Exercise prompt
Set down a faithful copy of every record, and skip the pictures in it.

---------- Records shown ----------

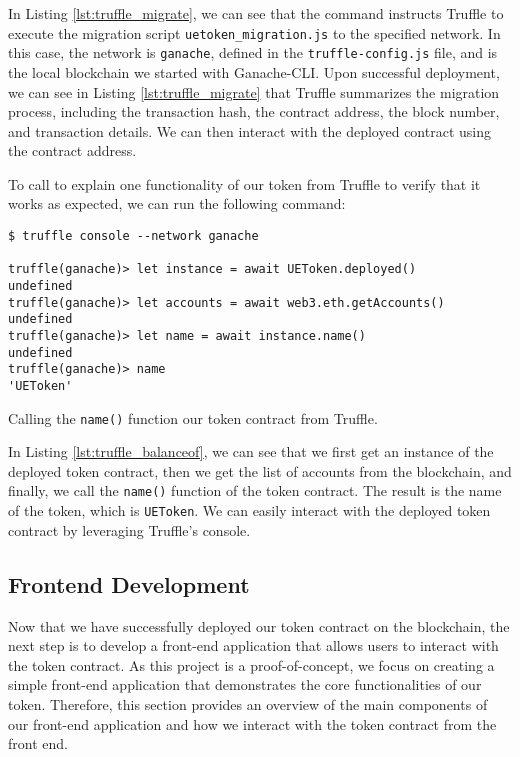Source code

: In Listing \ref{lst:truffle_migrate}, we can see that the command instructs Truffle to execute the migration script \texttt{uetoken\_migration.js}
to the specified network. In this case, the network is \texttt{ganache}, defined in the \texttt{truffle-config.js} file, and is the local
blockchain we started with Ganache-CLI. Upon successful deployment, we can see in Listing \ref{lst:truffle_migrate} that Truffle summarizes the migration
process, including the transaction hash, the contract address, the block number, and transaction details. We can then interact with the deployed contract
using the contract address.

To call to explain one functionality of our token from Truffle to verify that it works as expected, we can run the following command:

\begin{listing}[H]
    \begin{verbatim}
$ truffle console --network ganache

truffle(ganache)> let instance = await UEToken.deployed()
undefined
truffle(ganache)> let accounts = await web3.eth.getAccounts()
undefined
truffle(ganache)> let name = await instance.name()
undefined
truffle(ganache)> name
'UEToken'
    \end{verbatim}
    \caption{Calling the \texttt{name()} function our token contract from Truffle.}
    \label{lst:truffle_balanceof}
\end{listing}

In Listing \ref{lst:truffle_balanceof}, we can see that we first get an instance of the deployed token contract, then we get the list of accounts
from the blockchain, and finally, we call the \texttt{name()} function of the token contract. The result is the name of the token, which is \texttt{UEToken}. We can easily interact with the deployed token contract by leveraging Truffle's console.


\subsection{Frontend Development}
\label{subsec:wallet_frontend}

Now that we have successfully deployed our token contract on the blockchain, the next step is to develop a front-end application that allows users to interact with the token contract. As this project is a proof-of-concept, we focus on creating a simple front-end application that demonstrates the core functionalities of our token. Therefore, this section provides an overview of the main components of our front-end application and how we interact with the token contract from the front end.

----------

Exercise response
Source code

: In Listing \ref{lst:truffle_migrate}, we can see that the command instructs Truffle to execute the migration script \texttt{uetoken\_migration.js}
to the specified network. In this case, the network is \texttt{ganache}, defined in the \texttt{truffle-config.js} file, and is the local
blockchain we started with Ganache-CLI. Upon successful deployment, we can see in Listing \ref{lst:truffle_migrate} that Truffle summarizes the migration
process, including the transaction hash, the contract address, the block number, and transaction details. We can then interact with the deployed contract
using the contract address.

To call to explain one functionality of our token from Truffle to verify that it works as expected, we can run the following command:

\begin{listing}[H]
    \begin{verbatim}
$ truffle console --network ganache

truffle(ganache)> let instance = await UEToken.deployed()
undefined
truffle(ganache)> let accounts = await web3.eth.getAccounts()
undefined
truffle(ganache)> let name = await instance.name()
undefined
truffle(ganache)> name
'UEToken'
    \end{verbatim}
    \caption{Calling the \texttt{name()} function our token contract from Truffle.}
    \label{lst:truffle_balanceof}
\end{listing}

In Listing \ref{lst:truffle_balanceof}, we can see that we first get an instance of the deployed token contract, then we get the list of accounts
from the blockchain, and finally, we call the \texttt{name()} function of the token contract. The result is the name of the token, which is \texttt{UEToken}. We can easily interact with the deployed token contract by leveraging Truffle's console.


\subsection{Frontend Development}
\label{subsec:wallet_frontend}

Now that we have successfully deployed our token contract on the blockchain, the next step is to develop a front-end application that allows users to interact with the token contract. As this project is a proof-of-concept, we focus on creating a simple front-end application that demonstrates the core functionalities of our token. Therefore, this section provides an overview of the main components of our front-end application and how we interact with the token contract from the front end.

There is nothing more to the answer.